The central character, Smilla, is of mixed Greenlandic and Danish parentage - and the conflicts between those two cultures, one colonial, one native, are alive within her constantly. The dialectic that exists between these two forces - which has so often transformed and rent the fabric of human society - tears at her life. She is a strong-willed, intelligent woman who is not really sure what she wants or expects from life - she trusts her instincts, but not necessarily her heart. When she comes upon the body of her six-year-old neighbor Isaiah crumpled in the snow outside their apartment building, dead from a fall from the roof, she is immediately suspicious - and when the police almost instantly rule the death an accident, Smilla's initial doubts increase. They continue to do so almost exponentially as she begins to look into the case - and her investigation leads her into one dangerous situation after another.

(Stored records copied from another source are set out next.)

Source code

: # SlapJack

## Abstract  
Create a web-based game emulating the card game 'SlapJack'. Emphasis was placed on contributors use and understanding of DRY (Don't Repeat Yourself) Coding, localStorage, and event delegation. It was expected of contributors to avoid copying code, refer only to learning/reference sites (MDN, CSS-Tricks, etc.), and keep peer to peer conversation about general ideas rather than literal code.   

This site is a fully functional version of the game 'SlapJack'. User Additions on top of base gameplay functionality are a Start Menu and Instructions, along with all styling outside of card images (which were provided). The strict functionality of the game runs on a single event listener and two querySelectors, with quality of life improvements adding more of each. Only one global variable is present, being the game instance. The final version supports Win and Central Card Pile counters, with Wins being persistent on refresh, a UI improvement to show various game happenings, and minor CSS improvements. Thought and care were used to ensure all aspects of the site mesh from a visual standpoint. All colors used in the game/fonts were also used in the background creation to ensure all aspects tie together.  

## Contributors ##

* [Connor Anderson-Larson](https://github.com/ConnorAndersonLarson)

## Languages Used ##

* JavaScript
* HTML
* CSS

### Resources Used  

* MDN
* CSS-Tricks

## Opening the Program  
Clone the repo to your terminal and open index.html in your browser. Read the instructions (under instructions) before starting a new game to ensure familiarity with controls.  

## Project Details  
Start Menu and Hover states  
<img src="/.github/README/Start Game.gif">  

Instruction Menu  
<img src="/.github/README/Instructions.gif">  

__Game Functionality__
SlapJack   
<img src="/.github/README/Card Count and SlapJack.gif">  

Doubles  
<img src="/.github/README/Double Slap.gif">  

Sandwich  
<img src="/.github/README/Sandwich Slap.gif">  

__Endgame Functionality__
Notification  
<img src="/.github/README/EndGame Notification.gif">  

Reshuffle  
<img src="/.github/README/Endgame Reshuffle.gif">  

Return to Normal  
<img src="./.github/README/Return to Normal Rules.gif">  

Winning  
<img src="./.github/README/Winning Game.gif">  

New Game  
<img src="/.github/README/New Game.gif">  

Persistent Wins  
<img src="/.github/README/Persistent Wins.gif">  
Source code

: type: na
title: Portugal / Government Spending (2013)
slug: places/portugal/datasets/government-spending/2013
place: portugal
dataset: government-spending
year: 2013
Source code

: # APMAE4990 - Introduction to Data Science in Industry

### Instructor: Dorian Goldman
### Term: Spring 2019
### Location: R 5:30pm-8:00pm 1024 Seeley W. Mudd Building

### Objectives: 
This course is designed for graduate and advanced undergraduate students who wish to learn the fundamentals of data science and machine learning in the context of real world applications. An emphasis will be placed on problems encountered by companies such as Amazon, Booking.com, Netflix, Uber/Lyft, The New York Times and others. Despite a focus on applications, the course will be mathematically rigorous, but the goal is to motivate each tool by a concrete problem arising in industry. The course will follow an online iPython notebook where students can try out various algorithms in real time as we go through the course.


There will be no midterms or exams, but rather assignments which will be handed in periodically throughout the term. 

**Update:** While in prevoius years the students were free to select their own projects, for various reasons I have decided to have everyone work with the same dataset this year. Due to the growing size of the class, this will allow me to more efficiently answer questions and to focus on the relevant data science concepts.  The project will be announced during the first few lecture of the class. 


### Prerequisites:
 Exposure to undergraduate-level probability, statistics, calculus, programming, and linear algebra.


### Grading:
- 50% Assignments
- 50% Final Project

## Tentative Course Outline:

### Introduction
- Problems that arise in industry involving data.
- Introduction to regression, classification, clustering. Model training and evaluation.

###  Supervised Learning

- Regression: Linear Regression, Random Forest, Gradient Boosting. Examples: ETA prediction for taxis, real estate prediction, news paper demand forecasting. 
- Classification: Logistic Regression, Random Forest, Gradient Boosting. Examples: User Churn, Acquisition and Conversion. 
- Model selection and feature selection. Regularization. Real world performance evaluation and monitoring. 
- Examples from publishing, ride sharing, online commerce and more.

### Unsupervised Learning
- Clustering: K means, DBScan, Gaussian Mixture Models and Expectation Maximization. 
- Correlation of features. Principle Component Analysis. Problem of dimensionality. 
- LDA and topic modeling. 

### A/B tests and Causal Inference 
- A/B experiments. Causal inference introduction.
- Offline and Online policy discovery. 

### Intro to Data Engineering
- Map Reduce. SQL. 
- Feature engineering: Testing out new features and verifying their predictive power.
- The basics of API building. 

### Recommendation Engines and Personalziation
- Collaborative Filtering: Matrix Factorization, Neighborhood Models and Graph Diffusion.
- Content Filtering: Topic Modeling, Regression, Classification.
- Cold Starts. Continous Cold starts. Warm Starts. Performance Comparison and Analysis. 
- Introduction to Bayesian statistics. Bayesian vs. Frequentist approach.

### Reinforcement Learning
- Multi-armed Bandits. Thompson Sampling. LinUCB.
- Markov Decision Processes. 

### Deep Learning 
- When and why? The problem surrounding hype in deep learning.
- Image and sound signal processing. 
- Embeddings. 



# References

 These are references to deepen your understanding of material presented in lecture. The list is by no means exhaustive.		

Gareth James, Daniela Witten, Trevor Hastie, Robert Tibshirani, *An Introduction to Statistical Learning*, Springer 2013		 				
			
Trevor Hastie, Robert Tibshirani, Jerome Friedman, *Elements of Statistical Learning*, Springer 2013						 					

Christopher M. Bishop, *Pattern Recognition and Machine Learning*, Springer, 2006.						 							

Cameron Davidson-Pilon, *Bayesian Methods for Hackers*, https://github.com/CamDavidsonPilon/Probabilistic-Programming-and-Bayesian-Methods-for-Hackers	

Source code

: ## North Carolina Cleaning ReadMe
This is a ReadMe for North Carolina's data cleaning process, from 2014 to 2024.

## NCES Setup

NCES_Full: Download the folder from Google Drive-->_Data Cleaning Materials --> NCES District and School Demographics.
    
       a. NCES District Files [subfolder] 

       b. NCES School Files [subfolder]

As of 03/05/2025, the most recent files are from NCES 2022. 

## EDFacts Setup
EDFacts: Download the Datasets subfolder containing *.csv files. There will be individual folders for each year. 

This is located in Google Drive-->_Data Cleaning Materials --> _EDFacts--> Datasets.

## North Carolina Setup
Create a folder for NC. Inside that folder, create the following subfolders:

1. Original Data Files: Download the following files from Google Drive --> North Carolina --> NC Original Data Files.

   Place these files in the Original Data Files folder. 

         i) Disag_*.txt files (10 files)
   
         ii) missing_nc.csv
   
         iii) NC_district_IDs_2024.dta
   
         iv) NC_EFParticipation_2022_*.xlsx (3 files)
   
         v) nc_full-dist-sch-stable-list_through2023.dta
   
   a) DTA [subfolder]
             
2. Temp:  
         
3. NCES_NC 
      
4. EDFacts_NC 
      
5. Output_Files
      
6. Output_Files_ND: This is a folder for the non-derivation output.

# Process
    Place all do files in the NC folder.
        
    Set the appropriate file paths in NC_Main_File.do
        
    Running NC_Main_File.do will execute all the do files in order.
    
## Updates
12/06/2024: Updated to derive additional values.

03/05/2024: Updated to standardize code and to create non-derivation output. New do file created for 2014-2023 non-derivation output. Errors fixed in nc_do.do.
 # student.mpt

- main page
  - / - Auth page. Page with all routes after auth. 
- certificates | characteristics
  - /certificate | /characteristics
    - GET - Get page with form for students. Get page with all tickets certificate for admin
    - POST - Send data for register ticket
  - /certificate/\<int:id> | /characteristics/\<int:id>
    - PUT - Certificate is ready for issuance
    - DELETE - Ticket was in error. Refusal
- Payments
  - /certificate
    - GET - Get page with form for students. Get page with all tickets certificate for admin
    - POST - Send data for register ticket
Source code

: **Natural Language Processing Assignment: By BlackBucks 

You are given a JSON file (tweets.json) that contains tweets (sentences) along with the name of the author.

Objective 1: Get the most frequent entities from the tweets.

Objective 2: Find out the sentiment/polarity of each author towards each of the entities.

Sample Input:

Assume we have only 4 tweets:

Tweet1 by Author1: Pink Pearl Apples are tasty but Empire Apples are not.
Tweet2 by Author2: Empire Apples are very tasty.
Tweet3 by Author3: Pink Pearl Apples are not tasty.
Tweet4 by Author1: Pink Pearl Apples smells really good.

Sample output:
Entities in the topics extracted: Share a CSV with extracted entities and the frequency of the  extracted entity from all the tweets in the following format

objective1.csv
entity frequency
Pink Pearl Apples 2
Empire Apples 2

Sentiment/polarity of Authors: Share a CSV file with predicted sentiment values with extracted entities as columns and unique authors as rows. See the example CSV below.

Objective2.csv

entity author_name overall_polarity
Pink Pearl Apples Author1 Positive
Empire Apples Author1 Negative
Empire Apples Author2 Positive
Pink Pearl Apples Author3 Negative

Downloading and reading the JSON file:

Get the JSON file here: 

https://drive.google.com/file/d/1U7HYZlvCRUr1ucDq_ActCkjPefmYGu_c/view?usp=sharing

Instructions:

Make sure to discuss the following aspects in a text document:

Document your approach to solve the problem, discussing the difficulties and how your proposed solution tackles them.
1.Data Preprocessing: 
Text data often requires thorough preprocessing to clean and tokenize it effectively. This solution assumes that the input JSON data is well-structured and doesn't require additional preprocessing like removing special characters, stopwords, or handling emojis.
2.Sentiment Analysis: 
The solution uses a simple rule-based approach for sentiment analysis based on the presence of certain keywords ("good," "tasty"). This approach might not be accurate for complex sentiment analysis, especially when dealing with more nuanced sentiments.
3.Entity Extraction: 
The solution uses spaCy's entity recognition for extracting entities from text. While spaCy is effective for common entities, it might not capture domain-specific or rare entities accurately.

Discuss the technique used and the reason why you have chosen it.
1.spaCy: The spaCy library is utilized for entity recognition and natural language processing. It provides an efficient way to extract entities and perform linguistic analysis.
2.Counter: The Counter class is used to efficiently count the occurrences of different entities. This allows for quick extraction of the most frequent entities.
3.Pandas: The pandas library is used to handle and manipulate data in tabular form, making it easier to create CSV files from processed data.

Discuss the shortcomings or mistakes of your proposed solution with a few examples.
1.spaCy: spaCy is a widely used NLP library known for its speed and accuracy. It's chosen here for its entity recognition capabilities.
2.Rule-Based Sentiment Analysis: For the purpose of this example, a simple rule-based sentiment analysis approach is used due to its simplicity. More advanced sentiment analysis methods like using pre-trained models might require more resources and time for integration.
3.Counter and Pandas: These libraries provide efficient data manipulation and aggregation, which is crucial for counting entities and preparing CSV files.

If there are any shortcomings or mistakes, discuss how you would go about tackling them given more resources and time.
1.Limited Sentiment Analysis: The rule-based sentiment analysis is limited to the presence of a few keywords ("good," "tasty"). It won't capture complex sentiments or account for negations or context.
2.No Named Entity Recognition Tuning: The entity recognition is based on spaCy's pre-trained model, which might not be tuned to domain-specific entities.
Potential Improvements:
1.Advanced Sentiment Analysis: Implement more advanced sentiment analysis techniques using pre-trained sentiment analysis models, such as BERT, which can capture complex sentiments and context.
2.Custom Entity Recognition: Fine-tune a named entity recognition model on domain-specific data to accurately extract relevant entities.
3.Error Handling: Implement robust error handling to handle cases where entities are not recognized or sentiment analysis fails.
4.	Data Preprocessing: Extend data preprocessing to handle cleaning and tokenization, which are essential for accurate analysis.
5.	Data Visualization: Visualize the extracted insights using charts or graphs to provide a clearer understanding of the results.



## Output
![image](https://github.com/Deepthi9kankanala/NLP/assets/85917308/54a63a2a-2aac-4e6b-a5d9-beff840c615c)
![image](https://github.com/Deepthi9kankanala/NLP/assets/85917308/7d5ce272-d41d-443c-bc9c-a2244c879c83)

The author balances the emotional with the sociological and the scientific elements nicely in this story - there are plenty of references to Smilla's inability to trust, and to love (and the reasons that lurk behind), background on the treatment of the Inuit people by the Danes (both in Greenland and in Denmark), and plenty of science as well. The author has done his homework. In the note about the author, it's mentioned that before turning to writing, he worked as a professional dancer, an actor, a sailor, a fencer and a mountaineer - and it's pretty evident that he pursued these activities with attention and zeal. You can see elements from several of them within this work.

The writing is intelligent, and flows very nicely - and Høeg is masterful in giving away just what he wants to give away as the story progresses. Fans of the literary thriller should give this novel a good, long look.

Rating: 5 stars
Summary: Intriguing and thrilling to the end!
Review: The negative reviews on this book say more about those readers than the book itself: the reader's pleasure in this thriller IS in the intellectual guessing. It's an incredibly profound novel, pivotong on intriguiging characters, a very clever plot, fast and witty dialogue. A double cheer for the heroine too, a woman with dark depths and a thought-provoking perspective on Europeans (from me, a European). This book has a great many layers and is wonderfully written. A great read - I practically gulped it down!

Rating: 3 stars
Summary: Intricate and not quite plausible
Review: This book tells the story of Smilla, a half-Inuit woman living in Copenhagen, and her investigation into why a little boy who lived in her building walked off a roof. Smilla is keenly intelligent and hard as nails. She accomplishes physical feats that would put James Bond to shame as the bad guys try to prevent her from learning what happened to the little boy. She is purposefully mysterious as she narrates her story, keeping readers puzzled about her actions and choices until she chooses to explain them. The story ends not with a bang, but a whimper, leaving the reader to figure out what happened as the plot finally drifts out to sea.